Published Jan 1, 2007 8:00 AM

14. High Five

What: California's First Five campaign to improve the health and well-being of children up to age 5, funded by a 50-cents-per-pack tax on cigarettes and passed by voters as Proposition 10 in 1998

Who: Actor/activist Rob Reiner, Tipper Gore, C. Everett Koop and former Calif. State Assemblyman Mike Roos

Impact: The First Five concept and the initiative it spawned have produced myriad health and welfare programs throughout California and elsewhere. A quick Google search of the term "child development first five years" nets several million citations, including programs at NYU, Yale, the Boston Public Library and the Benevolent Society in Australia. In the 1990s, writer/director/actor Reiner took up early-years children's health as an issue along with well-placed allies like Koop, the former surgeon general, and Gore, wife of the then-vice president. The issue became an initiative after Roos, a former state assemblyman, approached Reiner after hearing the actor speak at the National Governors Association in 1997. They jointly introduced Prop. 10. At UCLA, early childhood specialists such as Neal Halfon, director of the UCLA Center for Healthier Children, Families and Communities, helped create the school readiness centers that served as a model for First Five's investment of millions in such resource centers across the state.
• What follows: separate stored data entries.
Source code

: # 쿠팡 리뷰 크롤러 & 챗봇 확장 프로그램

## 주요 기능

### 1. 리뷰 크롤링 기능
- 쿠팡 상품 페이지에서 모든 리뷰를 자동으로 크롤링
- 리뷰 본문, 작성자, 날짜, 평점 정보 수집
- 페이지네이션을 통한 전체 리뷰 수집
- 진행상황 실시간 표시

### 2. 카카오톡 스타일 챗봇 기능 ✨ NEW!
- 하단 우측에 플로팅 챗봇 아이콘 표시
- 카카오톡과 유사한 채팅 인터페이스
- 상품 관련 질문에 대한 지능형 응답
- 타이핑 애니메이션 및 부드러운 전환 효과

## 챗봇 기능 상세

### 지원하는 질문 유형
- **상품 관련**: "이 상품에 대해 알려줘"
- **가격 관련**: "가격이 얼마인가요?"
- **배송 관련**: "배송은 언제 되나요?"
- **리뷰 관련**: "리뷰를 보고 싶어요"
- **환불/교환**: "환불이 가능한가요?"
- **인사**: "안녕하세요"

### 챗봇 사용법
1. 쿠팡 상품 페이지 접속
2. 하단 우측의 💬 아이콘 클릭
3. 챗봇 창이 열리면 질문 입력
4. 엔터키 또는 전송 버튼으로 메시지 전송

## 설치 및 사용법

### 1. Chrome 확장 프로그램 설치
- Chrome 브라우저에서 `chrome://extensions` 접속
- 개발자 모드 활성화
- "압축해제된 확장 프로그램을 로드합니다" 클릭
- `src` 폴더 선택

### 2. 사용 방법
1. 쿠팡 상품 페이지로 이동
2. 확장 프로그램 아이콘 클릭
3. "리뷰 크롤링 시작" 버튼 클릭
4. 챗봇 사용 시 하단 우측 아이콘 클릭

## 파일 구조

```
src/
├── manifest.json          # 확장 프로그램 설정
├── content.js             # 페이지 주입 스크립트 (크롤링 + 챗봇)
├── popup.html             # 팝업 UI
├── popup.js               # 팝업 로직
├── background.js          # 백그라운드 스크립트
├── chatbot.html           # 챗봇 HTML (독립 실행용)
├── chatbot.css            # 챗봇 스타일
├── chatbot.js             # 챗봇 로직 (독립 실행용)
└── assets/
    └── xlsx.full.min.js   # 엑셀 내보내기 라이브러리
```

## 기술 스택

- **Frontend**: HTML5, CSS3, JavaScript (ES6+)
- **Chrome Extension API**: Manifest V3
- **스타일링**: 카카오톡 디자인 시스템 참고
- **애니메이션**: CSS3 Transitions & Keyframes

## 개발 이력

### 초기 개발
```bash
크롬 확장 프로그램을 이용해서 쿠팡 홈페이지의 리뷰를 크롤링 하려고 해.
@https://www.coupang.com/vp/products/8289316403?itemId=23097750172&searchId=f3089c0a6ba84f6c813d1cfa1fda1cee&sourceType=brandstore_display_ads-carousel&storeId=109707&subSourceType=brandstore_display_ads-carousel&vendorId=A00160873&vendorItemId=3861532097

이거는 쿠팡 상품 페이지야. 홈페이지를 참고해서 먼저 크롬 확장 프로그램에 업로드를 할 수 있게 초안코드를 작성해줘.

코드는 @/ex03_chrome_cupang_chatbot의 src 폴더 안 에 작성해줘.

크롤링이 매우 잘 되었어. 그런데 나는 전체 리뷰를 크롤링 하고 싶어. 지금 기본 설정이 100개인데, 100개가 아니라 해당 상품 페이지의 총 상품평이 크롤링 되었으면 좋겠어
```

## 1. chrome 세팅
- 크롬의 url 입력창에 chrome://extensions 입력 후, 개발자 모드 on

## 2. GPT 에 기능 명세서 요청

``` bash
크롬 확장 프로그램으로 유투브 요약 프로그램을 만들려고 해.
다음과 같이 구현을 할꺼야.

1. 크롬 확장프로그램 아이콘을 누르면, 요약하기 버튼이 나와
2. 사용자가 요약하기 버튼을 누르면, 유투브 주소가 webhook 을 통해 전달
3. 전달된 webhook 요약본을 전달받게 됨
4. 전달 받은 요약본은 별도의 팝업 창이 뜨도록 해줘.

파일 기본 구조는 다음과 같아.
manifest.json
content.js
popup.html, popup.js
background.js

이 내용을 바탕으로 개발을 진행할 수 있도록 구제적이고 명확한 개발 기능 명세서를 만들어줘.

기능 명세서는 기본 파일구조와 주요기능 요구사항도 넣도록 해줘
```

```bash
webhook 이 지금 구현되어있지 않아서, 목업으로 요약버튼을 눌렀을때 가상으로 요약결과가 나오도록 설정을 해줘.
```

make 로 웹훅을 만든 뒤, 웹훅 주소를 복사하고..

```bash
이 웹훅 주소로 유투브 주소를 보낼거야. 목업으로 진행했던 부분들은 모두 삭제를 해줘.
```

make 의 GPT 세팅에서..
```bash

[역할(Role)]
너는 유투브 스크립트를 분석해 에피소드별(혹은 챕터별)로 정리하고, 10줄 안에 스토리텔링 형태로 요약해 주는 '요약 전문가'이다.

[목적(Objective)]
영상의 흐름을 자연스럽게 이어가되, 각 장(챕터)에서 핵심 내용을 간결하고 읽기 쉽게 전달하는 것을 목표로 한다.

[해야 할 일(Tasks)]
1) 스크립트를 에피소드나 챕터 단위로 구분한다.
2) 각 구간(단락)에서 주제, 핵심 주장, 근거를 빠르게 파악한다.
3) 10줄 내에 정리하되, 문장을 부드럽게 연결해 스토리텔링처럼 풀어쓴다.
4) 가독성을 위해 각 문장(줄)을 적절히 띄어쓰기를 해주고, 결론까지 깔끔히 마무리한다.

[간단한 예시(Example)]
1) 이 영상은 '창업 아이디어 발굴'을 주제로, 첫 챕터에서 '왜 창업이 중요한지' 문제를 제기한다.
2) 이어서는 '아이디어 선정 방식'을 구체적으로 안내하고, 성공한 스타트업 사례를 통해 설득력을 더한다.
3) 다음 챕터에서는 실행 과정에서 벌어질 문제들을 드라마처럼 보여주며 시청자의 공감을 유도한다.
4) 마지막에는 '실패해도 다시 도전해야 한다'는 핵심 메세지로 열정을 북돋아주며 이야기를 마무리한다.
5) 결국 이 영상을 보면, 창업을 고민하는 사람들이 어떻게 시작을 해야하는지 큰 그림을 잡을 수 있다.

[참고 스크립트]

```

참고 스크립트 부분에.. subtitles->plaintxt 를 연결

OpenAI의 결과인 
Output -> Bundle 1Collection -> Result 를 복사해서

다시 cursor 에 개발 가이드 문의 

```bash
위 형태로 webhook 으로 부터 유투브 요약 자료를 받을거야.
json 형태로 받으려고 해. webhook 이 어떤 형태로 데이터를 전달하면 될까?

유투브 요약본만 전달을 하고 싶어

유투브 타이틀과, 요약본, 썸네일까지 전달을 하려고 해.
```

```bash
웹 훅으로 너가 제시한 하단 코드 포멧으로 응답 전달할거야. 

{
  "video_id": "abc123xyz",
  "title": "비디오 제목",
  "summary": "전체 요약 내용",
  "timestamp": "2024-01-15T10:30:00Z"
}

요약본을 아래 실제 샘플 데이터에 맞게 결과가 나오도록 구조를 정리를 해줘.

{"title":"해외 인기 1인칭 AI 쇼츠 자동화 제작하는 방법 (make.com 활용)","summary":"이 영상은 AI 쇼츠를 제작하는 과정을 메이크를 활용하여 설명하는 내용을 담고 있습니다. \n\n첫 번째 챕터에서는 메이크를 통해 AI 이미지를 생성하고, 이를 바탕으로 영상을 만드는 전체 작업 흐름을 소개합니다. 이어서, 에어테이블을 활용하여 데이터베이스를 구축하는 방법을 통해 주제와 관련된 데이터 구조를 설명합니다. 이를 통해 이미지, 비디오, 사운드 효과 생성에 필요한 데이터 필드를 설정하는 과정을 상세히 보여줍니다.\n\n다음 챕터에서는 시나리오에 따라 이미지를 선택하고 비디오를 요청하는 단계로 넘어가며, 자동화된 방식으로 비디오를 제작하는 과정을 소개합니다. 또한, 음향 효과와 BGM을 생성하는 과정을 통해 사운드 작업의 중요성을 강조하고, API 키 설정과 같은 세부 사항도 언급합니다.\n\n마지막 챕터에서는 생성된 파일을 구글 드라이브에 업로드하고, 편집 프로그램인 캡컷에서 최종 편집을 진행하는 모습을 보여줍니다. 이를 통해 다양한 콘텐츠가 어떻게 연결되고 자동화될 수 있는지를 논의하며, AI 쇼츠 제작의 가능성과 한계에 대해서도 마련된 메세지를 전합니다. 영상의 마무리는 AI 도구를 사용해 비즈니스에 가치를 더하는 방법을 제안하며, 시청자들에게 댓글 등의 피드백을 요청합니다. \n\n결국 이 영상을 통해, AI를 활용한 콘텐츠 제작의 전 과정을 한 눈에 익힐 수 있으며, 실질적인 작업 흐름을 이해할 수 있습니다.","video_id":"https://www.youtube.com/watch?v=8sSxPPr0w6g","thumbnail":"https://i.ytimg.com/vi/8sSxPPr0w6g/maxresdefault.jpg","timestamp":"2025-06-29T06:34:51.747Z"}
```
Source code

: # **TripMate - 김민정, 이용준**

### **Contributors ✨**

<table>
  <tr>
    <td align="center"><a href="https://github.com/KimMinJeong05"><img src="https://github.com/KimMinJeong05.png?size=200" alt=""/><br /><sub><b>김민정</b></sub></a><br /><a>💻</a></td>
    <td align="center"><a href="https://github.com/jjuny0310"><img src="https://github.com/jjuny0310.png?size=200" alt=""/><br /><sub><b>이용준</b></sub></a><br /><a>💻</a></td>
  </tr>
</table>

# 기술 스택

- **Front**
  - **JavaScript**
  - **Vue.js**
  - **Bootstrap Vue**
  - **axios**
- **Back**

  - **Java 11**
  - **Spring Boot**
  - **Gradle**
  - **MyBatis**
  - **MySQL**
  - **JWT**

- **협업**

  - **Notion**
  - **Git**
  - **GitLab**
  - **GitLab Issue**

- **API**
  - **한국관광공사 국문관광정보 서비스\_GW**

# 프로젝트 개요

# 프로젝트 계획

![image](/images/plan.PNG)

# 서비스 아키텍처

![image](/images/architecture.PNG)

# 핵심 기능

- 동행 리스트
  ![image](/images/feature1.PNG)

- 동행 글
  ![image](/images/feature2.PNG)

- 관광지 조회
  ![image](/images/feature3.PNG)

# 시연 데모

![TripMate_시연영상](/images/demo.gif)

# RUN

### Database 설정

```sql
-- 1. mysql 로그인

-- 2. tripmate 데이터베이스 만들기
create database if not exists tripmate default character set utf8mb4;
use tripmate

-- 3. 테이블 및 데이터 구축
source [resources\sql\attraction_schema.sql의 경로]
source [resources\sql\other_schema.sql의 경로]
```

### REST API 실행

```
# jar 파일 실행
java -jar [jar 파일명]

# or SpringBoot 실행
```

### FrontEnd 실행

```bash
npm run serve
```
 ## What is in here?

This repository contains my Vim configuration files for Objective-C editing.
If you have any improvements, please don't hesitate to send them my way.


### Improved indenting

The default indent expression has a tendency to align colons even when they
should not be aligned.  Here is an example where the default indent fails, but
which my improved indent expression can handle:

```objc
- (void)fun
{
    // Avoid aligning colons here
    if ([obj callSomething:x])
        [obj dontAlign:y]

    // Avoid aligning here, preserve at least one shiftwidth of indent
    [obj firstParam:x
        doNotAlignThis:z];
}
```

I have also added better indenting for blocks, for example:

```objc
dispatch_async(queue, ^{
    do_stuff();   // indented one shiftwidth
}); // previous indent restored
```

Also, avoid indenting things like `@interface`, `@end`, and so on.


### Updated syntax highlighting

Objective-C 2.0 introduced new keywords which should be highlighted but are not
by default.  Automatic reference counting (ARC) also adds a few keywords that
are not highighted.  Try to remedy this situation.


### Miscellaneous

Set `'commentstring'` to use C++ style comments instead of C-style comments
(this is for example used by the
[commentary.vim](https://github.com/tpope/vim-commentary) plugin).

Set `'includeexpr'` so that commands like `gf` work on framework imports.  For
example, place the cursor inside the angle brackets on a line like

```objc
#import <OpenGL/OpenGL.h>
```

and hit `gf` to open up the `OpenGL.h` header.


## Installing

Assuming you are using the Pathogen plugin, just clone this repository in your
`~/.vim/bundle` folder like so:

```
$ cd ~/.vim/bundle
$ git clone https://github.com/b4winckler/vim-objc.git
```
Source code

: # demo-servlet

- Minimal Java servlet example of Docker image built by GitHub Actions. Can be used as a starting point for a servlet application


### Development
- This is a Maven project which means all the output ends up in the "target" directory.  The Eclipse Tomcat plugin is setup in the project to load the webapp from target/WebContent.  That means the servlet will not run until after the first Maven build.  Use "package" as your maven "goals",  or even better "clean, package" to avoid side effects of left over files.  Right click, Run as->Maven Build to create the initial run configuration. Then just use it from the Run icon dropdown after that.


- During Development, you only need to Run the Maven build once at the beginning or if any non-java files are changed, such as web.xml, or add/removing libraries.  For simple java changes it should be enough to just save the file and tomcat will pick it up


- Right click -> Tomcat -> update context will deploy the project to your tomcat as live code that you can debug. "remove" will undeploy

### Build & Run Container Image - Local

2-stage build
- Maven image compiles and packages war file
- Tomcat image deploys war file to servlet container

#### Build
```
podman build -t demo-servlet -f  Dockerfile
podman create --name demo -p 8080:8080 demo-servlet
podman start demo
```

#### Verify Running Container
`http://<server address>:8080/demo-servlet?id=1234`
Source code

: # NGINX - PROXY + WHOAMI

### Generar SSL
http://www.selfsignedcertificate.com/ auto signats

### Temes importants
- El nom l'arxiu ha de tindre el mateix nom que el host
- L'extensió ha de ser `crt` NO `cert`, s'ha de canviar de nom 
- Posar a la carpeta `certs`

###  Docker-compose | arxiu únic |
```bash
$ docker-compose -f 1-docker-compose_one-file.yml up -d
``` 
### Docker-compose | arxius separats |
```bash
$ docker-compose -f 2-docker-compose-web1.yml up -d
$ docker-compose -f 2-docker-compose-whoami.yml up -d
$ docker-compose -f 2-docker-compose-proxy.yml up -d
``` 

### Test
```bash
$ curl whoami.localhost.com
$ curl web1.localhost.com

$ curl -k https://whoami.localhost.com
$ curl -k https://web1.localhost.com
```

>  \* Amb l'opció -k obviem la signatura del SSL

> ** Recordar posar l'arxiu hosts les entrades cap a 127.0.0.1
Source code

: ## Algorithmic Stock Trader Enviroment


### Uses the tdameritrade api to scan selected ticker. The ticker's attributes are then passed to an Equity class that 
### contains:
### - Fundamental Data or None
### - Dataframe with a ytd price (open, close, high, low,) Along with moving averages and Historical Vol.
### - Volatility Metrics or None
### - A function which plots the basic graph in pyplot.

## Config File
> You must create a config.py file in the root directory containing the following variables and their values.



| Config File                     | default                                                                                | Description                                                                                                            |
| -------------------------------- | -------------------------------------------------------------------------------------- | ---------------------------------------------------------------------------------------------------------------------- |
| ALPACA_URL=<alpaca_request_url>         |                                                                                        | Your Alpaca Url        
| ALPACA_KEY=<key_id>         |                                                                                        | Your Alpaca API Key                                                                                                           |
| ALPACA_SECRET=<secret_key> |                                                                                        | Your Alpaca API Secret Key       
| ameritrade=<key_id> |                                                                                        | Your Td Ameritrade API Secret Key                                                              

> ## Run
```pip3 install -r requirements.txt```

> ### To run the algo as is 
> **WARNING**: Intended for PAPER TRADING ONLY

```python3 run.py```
Reiner resigned as chair of the First Five Commission in March 2006 after a flap arose about his effort to pass a universal preschool initiative, but remains committed to the effort.

Eureka moment: Reiner told the Los Angeles Times that he first became interested in the issue when his analyst sister, Annie, suggested he explore his own formative years (as the kid of Hollywood luminary Carl Reiner) in therapy. The insight he gleaned triggered Reiner's interest in the emerging science of early childhood development.